Healthy momentum in advanced nodes sales was driven by the success of ONTO’s Atlas and Iris systems. These systems are pivotal in supporting emerging gate-all-around devices.
In the last reported quarter, ONTO secured more than $300 million in volume purchase agreements from two major customers. These agreements, which extend through 2025, pertain to investments in AI advanced packaging and gate-all-around technologies. All these developments are likely to drive the financial performance and propel the stock trajectory further.
ONTO's Confidence in Business Reflected in Outlook
For the third quarter, management expects revenues in the range of $245-$255 million. For the second half of 2024, it now expects revenues to be 5-10% stronger than the first half. ONTO expects revenues to gain from increasing investments in gate-all-around capacity and capacity expansions by several high-bandwidth memory and logic packaging manufacturers in 2025.
The company remains focused on inventory reduction to boost cash-flow performance. Improvements in supply-chain initiatives are expected to drive margin performance.
However, the weak global macroeconomic backdrop, forex fluctuations and fierce competition are concerns for the company. Increasing expenses is likely to weigh on its margin’s performance. For the third quarter of 2024, it expects operating expenses in the range of $64-$66 million amid higher research and development expenses.
Estimate Revision Activity for ONTO
In the past 60 days, analysts have increased their earnings estimates for the current quarter by 2.3%, whereas estimates for the next quarter remain unchanged. The earnings estimate for the current and the next year has been revised upward by 1.4% and 2.7%, respectively.
Image Source: Zacks Investment Research
ONTO’s Expensive Valuation
ONTO stock is trading at a premium, with a forward 12-month Price/earnings multiple of 36.55 compared with the industry’s multiple of 7.2.
Image Source: Zacks Investment Research
Is It a Good Time to Invest in ONTO Stock?
Strength in the Dragonfly system and emerging business opportunities, driven by higher demand for advanced packaging of AI computing devices, bodes well for ONTO. Though its premium valuation may raise eyebrows, we believe that ONTO’s focus on process control makes it well-positioned to capitalize on almost every aspect of the semiconductor industry, including 5G, 3D NAND and advanced packaging. The industry's transition to 3D NAND should help the company to further expand the available market.
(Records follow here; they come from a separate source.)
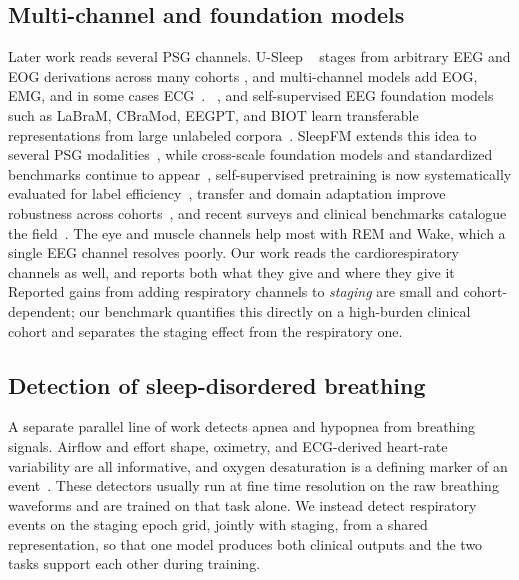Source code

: \documentclass[journal]{IEEEtran}
\providecommand{\DIFaddtex}[1]{{\protect\color{blue} \sf #1}} %
\providecommand{\DIFdeltex}[1]{{\protect\color{red} \scriptsize #1}} %
\providecommand{\DIFaddbegin}{} %
\providecommand{\DIFaddend}{} %
\providecommand{\DIFdelbegin}{} %
\providecommand{\DIFdelend}{} %
\providecommand{\DIFadd}[1]{\texorpdfstring{\DIFaddtex{#1}}{#1}} %
\providecommand{\DIFdel}[1]{\texorpdfstring{\DIFdeltex{#1}}{}} %
\providecommand{\DIFscaledelfig}{0.5}
\newlength{\DIFdelgraphicswidth} %
\newlength{\DIFdelgraphicsheight} %
\providecommand{\DIFaddincludegraphics}[2][]{{\color{blue}\fbox{\DIFOincludegraphics[#1]{#2}}}} %
\providecommand{\DIFdelincludegraphics}[2][]{%
\sbox{\DIFdelgraphicsbox}{\DIFOincludegraphics[#1]{#2}}%
\settoboxwidth{\DIFdelgraphicswidth}{\DIFdelgraphicsbox} %
\settoboxtotalheight{\DIFdelgraphicsheight}{\DIFdelgraphicsbox} %
\scalebox{\DIFscaledelfig}{%
\parbox[b]{\DIFdelgraphicswidth}{\usebox{\DIFdelgraphicsbox}\\[-\baselineskip] \rule{\DIFdelgraphicswidth}{0em}}\llap{\resizebox{\DIFdelgraphicswidth}{\DIFdelgraphicsheight}{%
\setlength{\unitlength}{\DIFdelgraphicswidth}%
\begin{picture}(1,1)%
\thicklines\linethickness{2pt} %
{\color[rgb]{1,0,0}\put(0,0){\framebox(1,1){}}}%
{\color[rgb]{1,0,0}\put(0,0){\line( 1,1){1}}}%
{\color[rgb]{1,0,0}\put(0,1){\line(1,-1){1}}}%
\end{picture}%
}\hspace*{3pt}}} %
} %
\DeclareRobustCommand{\DIFaddbegin}{\DIFOaddbegin \let\includegraphics\DIFaddincludegraphics} %
\DeclareRobustCommand{\DIFaddend}{\DIFOaddend \let\includegraphics\DIFOincludegraphics} %
\DeclareRobustCommand{\DIFdelbegin}{\DIFOdelbegin \let\includegraphics\DIFdelincludegraphics} %
\DeclareRobustCommand{\DIFdelend}{\DIFOaddend \let\includegraphics\DIFOincludegraphics} %
\begin{document}
\subsection{\DIFadd{Multi-channel and foundation models}}
\DIFadd{Later work reads }\DIFaddend several PSG channels. U-Sleep \DIFdelbegin \DIFdel{~\cite{perslev2021usleep} }\DIFdelend stages from arbitrary EEG and EOG derivations
across many cohorts\DIFdelbegin \DIFdel{, and multi-channel models add EOG, EMG, and in some cases
ECG~\cite{phan2021xsleepnet,biot2023,sleepfm2026}. }\DIFdelend \DIFaddbegin \DIFadd{~\cite{perslev2021usleep}, and self-supervised EEG foundation models such
as LaBraM, CBraMod, EEGPT, and BIOT learn transferable representations from large unlabeled
corpora~\cite{labram2024,cbramod2025,eegpt2024,biot2023}. SleepFM extends this idea to several
PSG modalities~\cite{sleepfm2026}, while cross-scale foundation models and standardized
benchmarks continue to appear~\cite{csbrain2025,neuroatlas2026,sleepyland2026}, self-supervised
pretraining is now systematically evaluated for label efficiency~\cite{estevan2025ssl}, transfer
and domain adaptation improve robustness across cohorts~\cite{guillot2023transfer}, and recent
surveys and clinical benchmarks catalogue the field~\cite{yang2026review,hanif2025insomnia}. }\DIFaddend The eye and muscle channels help most with REM and Wake,
which a single EEG channel resolves poorly. \DIFdelbegin \DIFdel{Our work reads the
cardiorespiratory channels as well, and reports both what they give and where they give it}\DIFdelend \DIFaddbegin \DIFadd{Reported gains from adding respiratory channels to
\emph{staging} are small and cohort-dependent; our benchmark quantifies this directly on a
high-burden clinical cohort and separates the staging effect from the respiratory one}\DIFaddend .

\subsection{Detection of sleep-disordered breathing}
A \DIFdelbegin \DIFdel{separate }\DIFdelend \DIFaddbegin \DIFadd{parallel }\DIFaddend line of work detects apnea and hypopnea from breathing signals. Airflow and effort
shape, oximetry, and ECG-derived heart-rate variability are all informative, and oxygen
desaturation is a defining marker of an event~\cite{jing2025cpap}. These detectors usually run
at fine time resolution on the raw breathing waveforms and are trained on that task alone. We
\DIFaddbegin \DIFadd{instead }\DIFaddend detect respiratory events on the staging epoch grid, jointly with staging, from a
shared representation, so that one model produces both clinical outputs and the two tasks
support each other during training.
\end{document}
Consequently, investors should keep an eye on this Zacks Rank #2 (Buy) stock. Apart from a favorable rank, ONTO has a Growth Score of B. Per Zacks’ proprietary methodology, stocks with a combination of a Zacks Rank #1 (Strong Buy) or 2 and a Growth Score of A or B offer solid investment opportunities.
Other Stocks to Consider
Some other top-ranked stocks worth consideration in the broader technology space are Itron (ITRI - Free Report) , NetApp (NTAP - Free Report) and BlackBerry (BB - Free Report) , each currently sporting a Zacks Rank #1. You can see the complete list of today’s Zacks #1 Rank stocks here.
The Zacks Consensus Estimate for ITRI’s 2024 EPS is pegged at $4.58, unchanged in the past seven days. Itron’s earnings beat the Zacks Consensus Estimate in each of the trailing four quarters, with the average surprise being 57%. The stock has surged 87.4% in the past year.
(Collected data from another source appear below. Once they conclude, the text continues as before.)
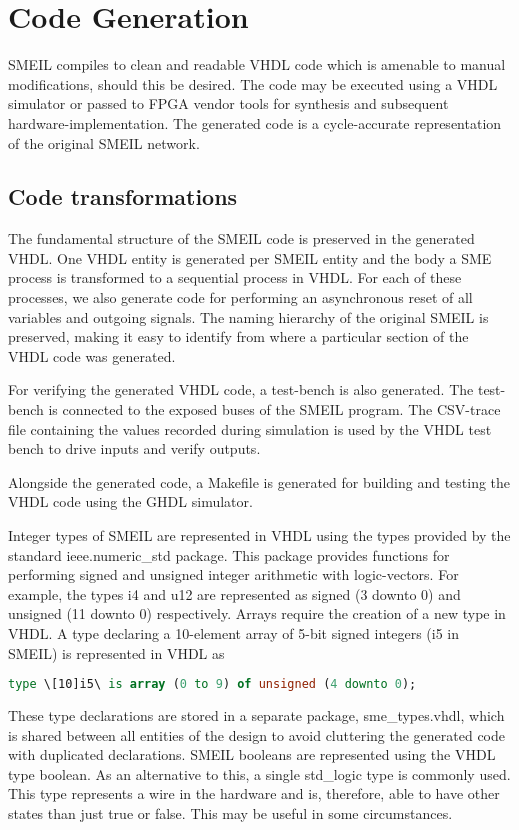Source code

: \chapter{Code Generation}
\label{sec:codegen}
SMEIL compiles to clean and readable VHDL code which is amenable to manual
modifications, should this be desired. The code may be executed using a VHDL
simulator or passed to FPGA vendor tools for synthesis and subsequent
hardware-implementation. The generated code is a cycle-accurate representation
of the original SMEIL network.

\section{Code transformations}

The fundamental structure of the SMEIL code is preserved in the generated
VHDL. One VHDL entity is generated per SMEIL entity and the body a SME process
is transformed to a sequential process in VHDL. For each of these processes, we
also generate code for performing an asynchronous reset of all variables and
outgoing signals. The naming hierarchy of the original SMEIL is preserved,
making it easy to identify from where a particular section of the VHDL code was
generated.

For verifying the generated VHDL code, a test-bench is also generated. The
test-bench is connected to the {\ttfamily exposed} buses of the SMEIL program. The
CSV-trace file containing the values recorded during simulation is used by the
VHDL test bench to drive inputs and verify outputs.

Alongside the generated code, a {\ttfamily Makefile} is generated for building
and testing the VHDL code using the GHDL simulator.

Integer types of SMEIL are represented in VHDL using the types provided by the
standard {\ttfamily ieee.numeric\_std} package. This package provides functions for
performing signed and unsigned integer arithmetic with logic-vectors. For
example, the types {\ttfamily i4} and {\ttfamily u12} are represented as {\ttfamily signed (3
  downto 0)} and {\ttfamily unsigned (11 downto 0)} respectively. Arrays require the
creation of a new {\ttfamily type} in VHDL. A {\ttfamily type} declaring a 10-element array
of 5-bit signed integers ({\ttfamily [10]i5} in SMEIL) is represented in VHDL as
\begin{lstlisting}[language=vhdl]
type \[10]i5\ is array (0 to 9) of unsigned (4 downto 0);
\end{lstlisting}
These type declarations are stored in a separate package, {\ttfamily sme\_types.vhdl},
which is shared between all entities of the design to avoid cluttering the
generated code with duplicated declarations. SMEIL booleans are represented
using the VHDL type {\ttfamily boolean}. As an alternative to this, a single {\ttfamily
  std\_logic} type is commonly used. This type represents a wire in the hardware
and is, therefore, able to have other states than just true or false. This may
be useful in some circumstances.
The Zacks Consensus Estimate for NTAP’s fiscal 2025 earnings is pegged at $7.08, unchanged in the past seven days. NTAP’s earnings beat the Zacks Consensus Estimate in each of the trailing four quarters, with the average surprise being 8.6%. Its shares have gained 67% in the past year.
The Zacks Consensus Estimate for BlackBerry’s fiscal 2025 EPS is pegged at a loss of 2 cents, improved from a loss of 5 cents in the past seven days. BB’s earnings beat the Zacks Consensus Estimate in each of the trailing four quarters, with the average surprise being 131.3%. Its shares have declined 32.9% in the past year.